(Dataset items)
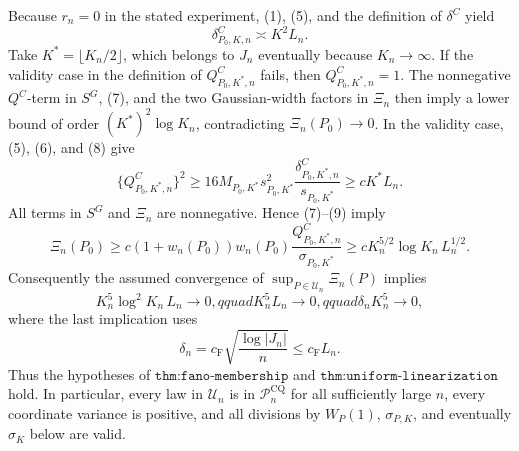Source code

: Because \(r_n=0\) in the stated experiment, (1), (5), and the definition of \(\delta^C\) yield
\[
 \delta^C_{P_0,K,n}\asymp K^2L_n.
 \tag{8}
\]
Take \(K^*=\lfloor K_n/2\rfloor\), which belongs to \(J_n\) eventually because \(K_n\to\infty\).  If the validity case in the definition of \(Q^C_{P_0,K^*,n}\) fails, then \(Q^C_{P_0,K^*,n}=1\).  The nonnegative \(Q^C\)-term in \(S^G\), (7), and the two Gaussian-width factors in \(\Xi_n\) then imply a lower bound of order \((K^*)^2\log K_n\), contradicting \(\Xi_n(P_0)\to0\).  In the validity case, (5), (6), and (8) give
\[
 \{Q^C_{P_0,K^*,n}\}^2
 \geq16M_{P_0,K^*}s_{P_0,K^*}^2
 \frac{\delta^C_{P_0,K^*,n}}{s_{P_0,K^*}}
 \geq cK^*L_n.
 \tag{9}
\]
All terms in \(S^G\) and \(\Xi_n\) are nonnegative.  Hence (7)--(9) imply
\[
 \Xi_n(P_0)
 \geq c(1+w_n(P_0))w_n(P_0)
 \frac{Q^C_{P_0,K^*,n}}{\sigma_{P_0,K^*}}
 \geq cK_n^{5/2}\log K_n\,L_n^{1/2}.
 \tag{10}
\]
Consequently the assumed convergence of \(\sup_{P\in\mathcal U_n}\Xi_n(P)\) implies
\[
 K_n^5\log^2K_n\,L_n\longrightarrow0,qquad
 K_n^5L_n\longrightarrow0,qquad
 \delta_nK_n^5\longrightarrow0,
 \tag{11}
\]
where the last implication uses
\[
 \delta_n=c_{\mathrm F}\sqrt{\frac{\log|J_n|}{n}}
 \leq c_{\mathrm F}L_n.
\]
Thus the hypotheses of \(\texttt{thm:fano-membership}\) and \(\texttt{thm:uniform-linearization}\) hold.  In particular, every law in \(\mathcal U_n\) is in \(\mathcal P_n^{\mathrm{CQ}}\) for all sufficiently large \(n\), every coordinate variance is positive, and all divisions by \(W_P(1)\), \(\sigma_{P,K}\), and eventually \(\widehat\sigma_K\) below are valid.

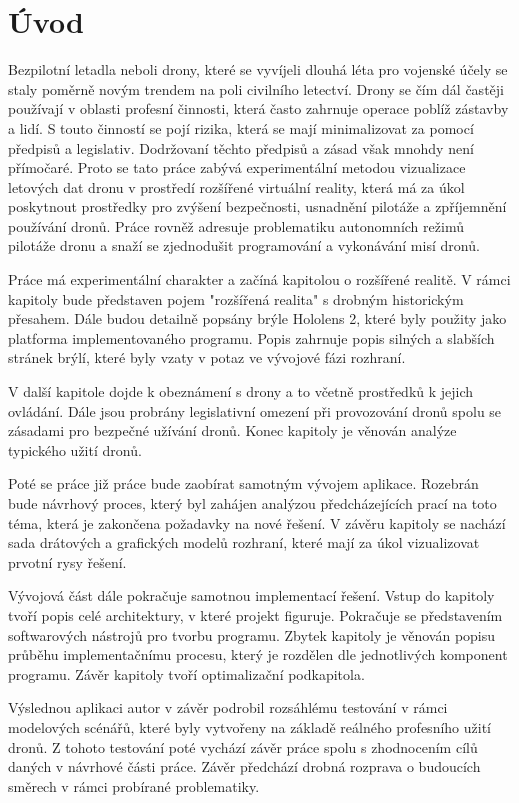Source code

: 
\chapter{Úvod}
Bezpilotní letadla neboli drony, které se vyvíjeli dlouhá léta pro vojenské účely se staly poměrně novým trendem na poli civilního letectví. Drony se čím dál častěji používají v oblasti profesní činnosti, která často zahrnuje operace poblíž zástavby a lidí. S touto činností se pojí rizika, která se mají minimalizovat za pomocí předpisů a legislativ. Dodržovaní těchto předpisů a zásad však mnohdy není přímočaré. Proto se tato práce zabývá experimentální metodou vizualizace letových dat dronu v prostředí rozšířené virtuální reality, která má za úkol poskytnout prostředky pro zvýšení bezpečnosti, usnadnění pilotáže a zpříjemnění používání dronů. Práce rovněž adresuje problematiku autonomních režimů pilotáže dronu a snaží se zjednodušit programování a vykonávání misí dronů. 

Práce má experimentální charakter a začíná kapitolou o rozšířené realitě. V rámci kapitoly bude představen pojem "rozšířená realita" s drobným historickým přesahem. Dále budou detailně popsány brýle Hololens 2, které byly použity jako platforma implementovaného programu. Popis zahrnuje popis silných a slabších stránek brýlí, které byly vzaty v potaz ve vývojové fázi rozhraní. 

V další kapitole dojde k obeznámení s drony a to včetně prostředků k jejich ovládání. Dále jsou probrány legislativní omezení při provozování dronů spolu se zásadami pro bezpečné užívání dronů. Konec kapitoly je věnován analýze typického užití dronů. 

Poté se  práce již práce bude zaobírat samotným vývojem aplikace. Rozebrán bude návrhový proces, který byl zahájen analýzou předcházejících prací na toto téma, která je zakončena požadavky na nové řešení. V závěru kapitoly se nachází sada drátových a grafických modelů rozhraní, které mají za úkol vizualizovat prvotní rysy řešení. 

Vývojová část dále pokračuje samotnou implementací řešení. Vstup do kapitoly tvoří popis celé architektury, v které projekt figuruje. Pokračuje se představením softwarových nástrojů pro tvorbu programu. Zbytek kapitoly je věnován popisu průběhu implementačnímu procesu, který je rozdělen dle jednotlivých komponent programu. Závěr kapitoly tvoří optimalizační podkapitola.

Výslednou aplikaci autor v závěr podrobil rozsáhlému testování v rámci modelových scénářů, které byly vytvořeny na základě reálného profesního užití dronů. Z tohoto testování poté vychází závěr práce spolu s zhodnocením cílů daných v návrhové části práce. Závěr předchází drobná rozprava o budoucích směrech v rámci probírané problematiky.


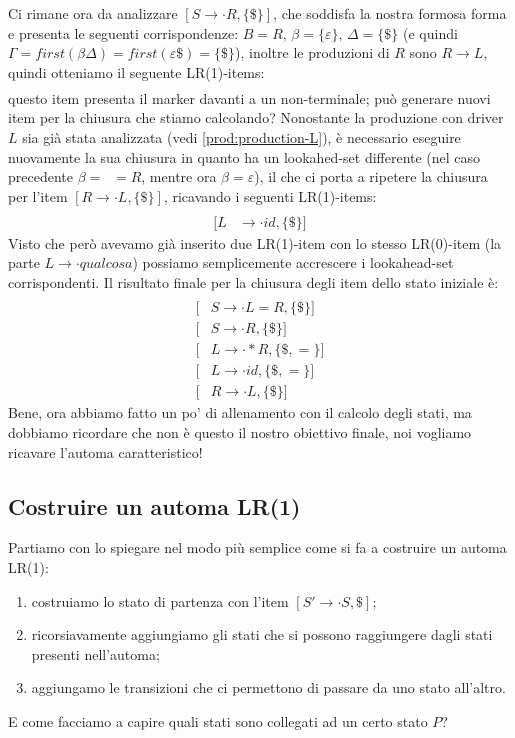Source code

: \documentclass[class=book, crop=false, oneside, 12pt]{standalone}
\begin{document}
Ci rimane ora da analizzare \([S \to \cdot R, \{\$\}]\), che soddisfa la nostra formosa forma e presenta le seguenti corrispondenze: \(B = R \texttt{, } \beta = \{\varepsilon\} \texttt{, } \Delta = \{\$\}\) (e quindi \(\Gamma = first(\beta \Delta) = first(\varepsilon \$) = \{\$\}\)), inoltre le produzioni di \(R\) sono \(R \to L\), quindi otteniamo il seguente LR(1)-items:
\begin{align*}
    [R &\to \cdot L, \{\$\}]
\end{align*}
questo item presenta il marker davanti a un non-terminale; può generare nuovi item per la chiusura che stiamo calcolando?
Nonostante la produzione con driver \(L\) sia già stata analizzata (vedi \ref{prod:production-L}), è necessario eseguire nuovamente la sua chiusura in quanto ha un lookahed-set differente (nel caso precedente \(\beta= \; \;  =R\), mentre ora \(\beta=\varepsilon\)), il che ci porta a ripetere la chiusura per l'item \([R \to \cdot L, \{\$\}]\), ricavando i seguenti LR(1)-items:
\begin{align*}
    [L &\to \cdot *R, \{\$\}] \\
    [L &\to \cdot id, \{\$\}]
\end{align*}
Visto che però avevamo già inserito due LR(1)-item con lo stesso LR(0)-item (la parte \(L \to \cdot qualcosa\)) possiamo semplicemente accrescere i lookahead-set corrispondenti. Il risultato finale per la chiusura degli item dello stato iniziale è:
\begin{align*}
    [&S'\to \cdot S, \{\$\}] \\
    [&S \to \cdot L = R, \{\$\}] \\
    [&S \to \cdot R, \{\$\}] \\
    [&L \to \cdot *R, \{\$, =\}] \\
    [&L \to \cdot id, \{\$, =\}] \\
    [&R \to \cdot L, \{\$\}]
\end{align*}
Bene, ora abbiamo fatto un po' di allenamento con il calcolo degli stati, ma dobbiamo ricordare che non è questo il nostro obiettivo finale, noi vogliamo ricavare l'automa caratteristico!

\subsection{Costruire un automa LR(1)}
Partiamo con lo spiegare nel modo più semplice come si fa a costruire un automa LR(1):
\begin{enumerate}
    \item costruiamo lo stato di partenza con l'item \([S' \to \cdot S, {\$}]\);
    \item ricorsiavamente aggiungiamo gli stati che si possono raggiungere dagli stati presenti nell'automa;
    \item aggiungamo le transizioni che ci permettono di passare da uno stato all'altro.
\end{enumerate}
E come facciamo a capire quali stati sono collegati ad un certo stato \(P\)?
\end{document}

Work instructions:
Leave images out of the retyped records; keep all else exact.

Result for this task:
Source code

: Because \(r_n=0\) in the stated experiment, (1), (5), and the definition of \(\delta^C\) yield
\[
 \delta^C_{P_0,K,n}\asymp K^2L_n.
 \tag{8}
\]
Take \(K^*=\lfloor K_n/2\rfloor\), which belongs to \(J_n\) eventually because \(K_n\to\infty\).  If the validity case in the definition of \(Q^C_{P_0,K^*,n}\) fails, then \(Q^C_{P_0,K^*,n}=1\).  The nonnegative \(Q^C\)-term in \(S^G\), (7), and the two Gaussian-width factors in \(\Xi_n\) then imply a lower bound of order \((K^*)^2\log K_n\), contradicting \(\Xi_n(P_0)\to0\).  In the validity case, (5), (6), and (8) give
\[
 \{Q^C_{P_0,K^*,n}\}^2
 \geq16M_{P_0,K^*}s_{P_0,K^*}^2
 \frac{\delta^C_{P_0,K^*,n}}{s_{P_0,K^*}}
 \geq cK^*L_n.
 \tag{9}
\]
All terms in \(S^G\) and \(\Xi_n\) are nonnegative.  Hence (7)--(9) imply
\[
 \Xi_n(P_0)
 \geq c(1+w_n(P_0))w_n(P_0)
 \frac{Q^C_{P_0,K^*,n}}{\sigma_{P_0,K^*}}
 \geq cK_n^{5/2}\log K_n\,L_n^{1/2}.
 \tag{10}
\]
Consequently the assumed convergence of \(\sup_{P\in\mathcal U_n}\Xi_n(P)\) implies
\[
 K_n^5\log^2K_n\,L_n\longrightarrow0,qquad
 K_n^5L_n\longrightarrow0,qquad
 \delta_nK_n^5\longrightarrow0,
 \tag{11}
\]
where the last implication uses
\[
 \delta_n=c_{\mathrm F}\sqrt{\frac{\log|J_n|}{n}}
 \leq c_{\mathrm F}L_n.
\]
Thus the hypotheses of \(\texttt{thm:fano-membership}\) and \(\texttt{thm:uniform-linearization}\) hold.  In particular, every law in \(\mathcal U_n\) is in \(\mathcal P_n^{\mathrm{CQ}}\) for all sufficiently large \(n\), every coordinate variance is positive, and all divisions by \(W_P(1)\), \(\sigma_{P,K}\), and eventually \(\widehat\sigma_K\) below are valid.

Source code

: 
\chapter{Úvod}
Bezpilotní letadla neboli drony, které se vyvíjeli dlouhá léta pro vojenské účely se staly poměrně novým trendem na poli civilního letectví. Drony se čím dál častěji používají v oblasti profesní činnosti, která často zahrnuje operace poblíž zástavby a lidí. S touto činností se pojí rizika, která se mají minimalizovat za pomocí předpisů a legislativ. Dodržovaní těchto předpisů a zásad však mnohdy není přímočaré. Proto se tato práce zabývá experimentální metodou vizualizace letových dat dronu v prostředí rozšířené virtuální reality, která má za úkol poskytnout prostředky pro zvýšení bezpečnosti, usnadnění pilotáže a zpříjemnění používání dronů. Práce rovněž adresuje problematiku autonomních režimů pilotáže dronu a snaží se zjednodušit programování a vykonávání misí dronů. 

Práce má experimentální charakter a začíná kapitolou o rozšířené realitě. V rámci kapitoly bude představen pojem "rozšířená realita" s drobným historickým přesahem. Dále budou detailně popsány brýle Hololens 2, které byly použity jako platforma implementovaného programu. Popis zahrnuje popis silných a slabších stránek brýlí, které byly vzaty v potaz ve vývojové fázi rozhraní. 

V další kapitole dojde k obeznámení s drony a to včetně prostředků k jejich ovládání. Dále jsou probrány legislativní omezení při provozování dronů spolu se zásadami pro bezpečné užívání dronů. Konec kapitoly je věnován analýze typického užití dronů. 

Poté se  práce již práce bude zaobírat samotným vývojem aplikace. Rozebrán bude návrhový proces, který byl zahájen analýzou předcházejících prací na toto téma, která je zakončena požadavky na nové řešení. V závěru kapitoly se nachází sada drátových a grafických modelů rozhraní, které mají za úkol vizualizovat prvotní rysy řešení. 

Vývojová část dále pokračuje samotnou implementací řešení. Vstup do kapitoly tvoří popis celé architektury, v které projekt figuruje. Pokračuje se představením softwarových nástrojů pro tvorbu programu. Zbytek kapitoly je věnován popisu průběhu implementačnímu procesu, který je rozdělen dle jednotlivých komponent programu. Závěr kapitoly tvoří optimalizační podkapitola.

Výslednou aplikaci autor v závěr podrobil rozsáhlému testování v rámci modelových scénářů, které byly vytvořeny na základě reálného profesního užití dronů. Z tohoto testování poté vychází závěr práce spolu s zhodnocením cílů daných v návrhové části práce. Závěr předchází drobná rozprava o budoucích směrech v rámci probírané problematiky.


Source code

: \documentclass[class=book, crop=false, oneside, 12pt]{standalone}
\begin{document}
Ci rimane ora da analizzare \([S \to \cdot R, \{\$\}]\), che soddisfa la nostra formosa forma e presenta le seguenti corrispondenze: \(B = R \texttt{, } \beta = \{\varepsilon\} \texttt{, } \Delta = \{\$\}\) (e quindi \(\Gamma = first(\beta \Delta) = first(\varepsilon \$) = \{\$\}\)), inoltre le produzioni di \(R\) sono \(R \to L\), quindi otteniamo il seguente LR(1)-items:
\begin{align*}
    [R &\to \cdot L, \{\$\}]
\end{align*}
questo item presenta il marker davanti a un non-terminale; può generare nuovi item per la chiusura che stiamo calcolando?
Nonostante la produzione con driver \(L\) sia già stata analizzata (vedi \ref{prod:production-L}), è necessario eseguire nuovamente la sua chiusura in quanto ha un lookahed-set differente (nel caso precedente \(\beta= \; \;  =R\), mentre ora \(\beta=\varepsilon\)), il che ci porta a ripetere la chiusura per l'item \([R \to \cdot L, \{\$\}]\), ricavando i seguenti LR(1)-items:
\begin{align*}
    [L &\to \cdot *R, \{\$\}] \\
    [L &\to \cdot id, \{\$\}]
\end{align*}
Visto che però avevamo già inserito due LR(1)-item con lo stesso LR(0)-item (la parte \(L \to \cdot qualcosa\)) possiamo semplicemente accrescere i lookahead-set corrispondenti. Il risultato finale per la chiusura degli item dello stato iniziale è:
\begin{align*}
    [&S'\to \cdot S, \{\$\}] \\
    [&S \to \cdot L = R, \{\$\}] \\
    [&S \to \cdot R, \{\$\}] \\
    [&L \to \cdot *R, \{\$, =\}] \\
    [&L \to \cdot id, \{\$, =\}] \\
    [&R \to \cdot L, \{\$\}]
\end{align*}
Bene, ora abbiamo fatto un po' di allenamento con il calcolo degli stati, ma dobbiamo ricordare che non è questo il nostro obiettivo finale, noi vogliamo ricavare l'automa caratteristico!

\subsection{Costruire un automa LR(1)}
Partiamo con lo spiegare nel modo più semplice come si fa a costruire un automa LR(1):
\begin{enumerate}
    \item costruiamo lo stato di partenza con l'item \([S' \to \cdot S, {\$}]\);
    \item ricorsiavamente aggiungiamo gli stati che si possono raggiungere dagli stati presenti nell'automa;
    \item aggiungamo le transizioni che ci permettono di passare da uno stato all'altro.
\end{enumerate}
E come facciamo a capire quali stati sono collegati ad un certo stato \(P\)?
\end{document}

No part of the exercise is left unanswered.